The alphabet is $\Sigma=\{0,\ldots,9\}$ and the input is interpreted
as numbers in base 10, reading them left to right. 


\begin{itemize}
\item
A DFA that {\it recognizes}  $\{ w \colon w\equiv 0 \pmod 4 \}$
\item
A DFA-classifier that reports what $w$ is congruent to mod 4. 
\end{itemize} 
If you found the min DFA for these two problems you would discover
that the classifier uses {\it more} states than the recognizer. 
\\ \\
We wonder for which mods this happens. In the following assignment, you will write Python code that computes and outputs this difference. You have been provided with the DFAMin python program, that minimizes a DFA. 
\\ \\
In the package, observe that state names may be arbitrary, however, use a dictionary to store the transition function. It should follow the following format: for a transition from state $q$ on symbol $2$, the output $\delta(q, 2) = h$ is expressed as a dictionary entry
\begin{verbatim}
    {(q, 2) : h}
\end{verbatim}
For clarification, read the code in the DFAMin.py file.
\section{Assignment}
\begin{enumerate}
\item(0 points but you will need it for later questions) Write a program that, given $n$, outputs the DFA-classifier, $M$, for mod $n$.  \\ \\
(This is done like in class: compute powers of 10 mod $n$ until you spot a pattern. You can assume the size of the pattern is $\le 100$. Also, note that this is minimized).
\\ 
\item
(0 points but you will need it for later questions)
Write a program that, given $n$:
\begin{enumerate}
    \item Runs the program that finds the DFA-classifier $M$.
    \item Takes the DFA classifier and makes it into a DFA $M'$ for $$\{ w \colon w\equiv 0 \pmod n \}$$
This is done by making all of the states in the classifier that report $\equiv 0 \pmod n$
into final states. 
\item Runs the MINIMIZER on it to get a MIN DFA for the recognizer. Let that be $M''$.
\end{enumerate}

\item
(0 points but you will need it for later questions)
Write a program that will, given $n_1,n_2$, computes the size of the DFA classifier, minimized DFA recognizer, and the difference between the two for mod 
$n_1,n_1+1,\ldots,n_2$ and put them into a table.

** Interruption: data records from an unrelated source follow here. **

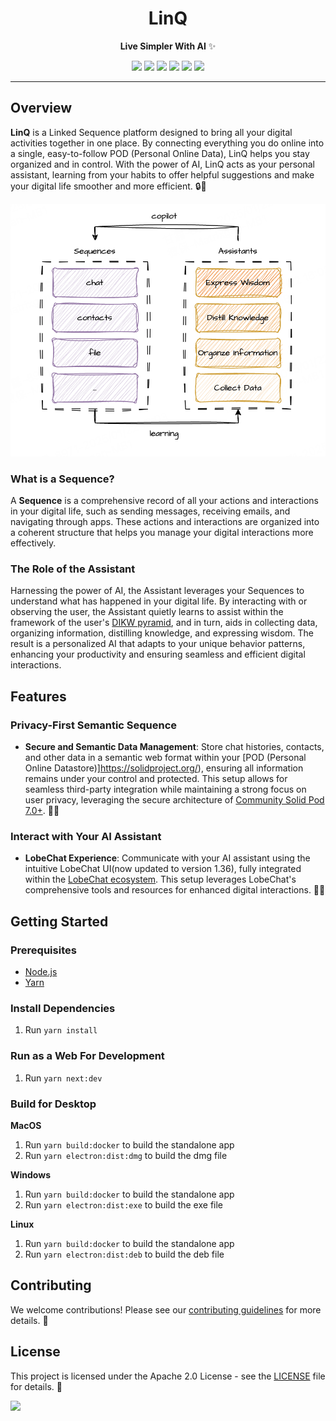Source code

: <div align="center">
  <a name="readme-top"></a>
  <h1>LinQ</h1>

  <p>
    <strong>Live Simpler With AI</strong> ✨
  </p>

  <!-- SHIELD GROUP -->

[![][version-shield]][version-link]
[![][license-shield]][license-link]
[![][build-shield]][build-link]
[![][coverage-shield]][coverage-link]
[![][issues-shield]][issues-link]
[![][stars-shield]][stars-link]

</div>

---

## Overview

**LinQ** is a Linked Sequence platform designed to bring all your digital activities together in one place. By connecting everything you do online into a single, easy-to-follow POD (Personal Online Data), LinQ helps you stay organized and in control. With the power of AI, LinQ acts as your personal assistant, learning from your habits to offer helpful suggestions and make your digital life smoother and more efficient. 🔒🤖


![LinQ Overview](public/images/overview.png)

### What is a Sequence?

A **Sequence** is a comprehensive record of all your actions and interactions in your digital life, such as sending messages, receiving emails, and navigating through apps. These actions and interactions are organized into a coherent structure that helps you manage your digital interactions more effectively.

### The Role of the Assistant

Harnessing the power of AI, the Assistant leverages your Sequences to understand what has happened in your digital life. By interacting with or observing the user, the Assistant quietly learns to assist within the framework of the user's [DIKW pyramid](https://en.wikipedia.org/wiki/DIKW_pyramid), and in turn, aids in collecting data, organizing information, distilling knowledge, and expressing wisdom. The result is a personalized AI that adapts to your unique behavior patterns, enhancing your productivity and ensuring seamless and efficient digital interactions.

## Features

### Privacy-First Semantic Sequence

- **Secure and Semantic Data Management**: Store chat histories, contacts, and other data in a semantic web format within your [POD (Personal Online Datastore)]https://solidproject.org/), ensuring all information remains under your control and protected. This setup allows for seamless third-party integration while maintaining a strong focus on user privacy, leveraging the secure architecture of [Community Solid Pod 7.0+](https://github.com/CommunitySolidServer/CommunitySolidServer). 🔐🤝

### Interact with Your AI Assistant

- **LobeChat Experience**: Communicate with your AI assistant using the intuitive LobeChat UI(now updated to version 1.36), fully integrated within the [LobeChat ecosystem](https://lobechat.com/docs). This setup leverages LobeChat's comprehensive tools and resources for enhanced digital interactions. 🤖🌐

## Getting Started

### Prerequisites

- [Node.js](https://nodejs.org/)
- [Yarn](https://yarnpkg.com/)

### Install Dependencies

1. Run `yarn install`

### Run as a Web For Development

1. Run `yarn next:dev`

### Build for Desktop

**MacOS**

1. Run `yarn build:docker` to build the standalone app
2. Run `yarn electron:dist:dmg` to build the dmg file

**Windows**

1. Run `yarn build:docker` to build the standalone app
2. Run `yarn electron:dist:exe` to build the exe file

**Linux**

1. Run `yarn build:docker` to build the standalone app
2. Run `yarn electron:dist:deb` to build the deb file

## Contributing

We welcome contributions! Please see our [contributing guidelines](CONTRIBUTING.md) for more details. 🙌

## License

This project is licensed under the Apache 2.0 License - see the [LICENSE](LICENSE) file for details. 📄

[![][back-to-top]](#readme-top)

<!-- SHIELD LINKS -->

[back-to-top]: https://img.shields.io/badge/-BACK_TO_TOP-151515?style=flat-square
[build-link]: https://github.com/undefineds-co/undefineds/actions
[build-shield]: https://img.shields.io/github/actions/workflow/status/undefineds-co/undefineds/ci.yml?label=build&logo=github
[coverage-link]: https://codecov.io/gh/undefineds-co/undefineds
[coverage-shield]: https://img.shields.io/codecov/c/github/undefineds-co/undefineds?logo=codecov
[issues-link]: https://github.com/undefineds-co/undefineds/issues
[issues-shield]: https://img.shields.io/github/issues/undefineds-co/undefineds?logo=github
[license-link]: LICENSE
[license-shield]: https://img.shields.io/badge/license-Apache%202.0-blue
[stars-link]: https://github.com/undefineds-co/undefineds/stargazers
[stars-shield]: https://img.shields.io/github/stars/undefineds-co/undefineds?logo=github
[version-link]: https://github.com/undefineds-co/undefineds/releases
[version-shield]: https://img.shields.io/badge/version-0.0.1-purple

Here is the kind of output we want if $n_1=7$ and $n_2=10$. The numbers are made up. 

\begin{tabular}{|l|l|l|l|}
\hline
$n$ & DFA Classifer & DFA Recognizer & Diff \cr 
\hline 
7   &  42           & 42             & 0    \cr
8   &  12           & 10             & 2    \cr
9   &  9            & 3              & 6    \cr
10  &  12           & 12             & 0    \cr
\hline
\end{tabular}
\\ \\ 
\item
Run the program from your last item on $n_1=2,n_2=50$. 

\begin{enumerate}
\item
Present the output.
\item
Based on the data give a conjecture of the form

If $n$ is XXX then Diff will be 0.

(It NEED NOT be an iff statement).

\item
Based on the data give a conjecture of the form

If $n$ is XXX then Diff will be at least 1. 

(It NEED NOT be an iff statement).

\end{enumerate} 
\end{enumerate} 

\end{document}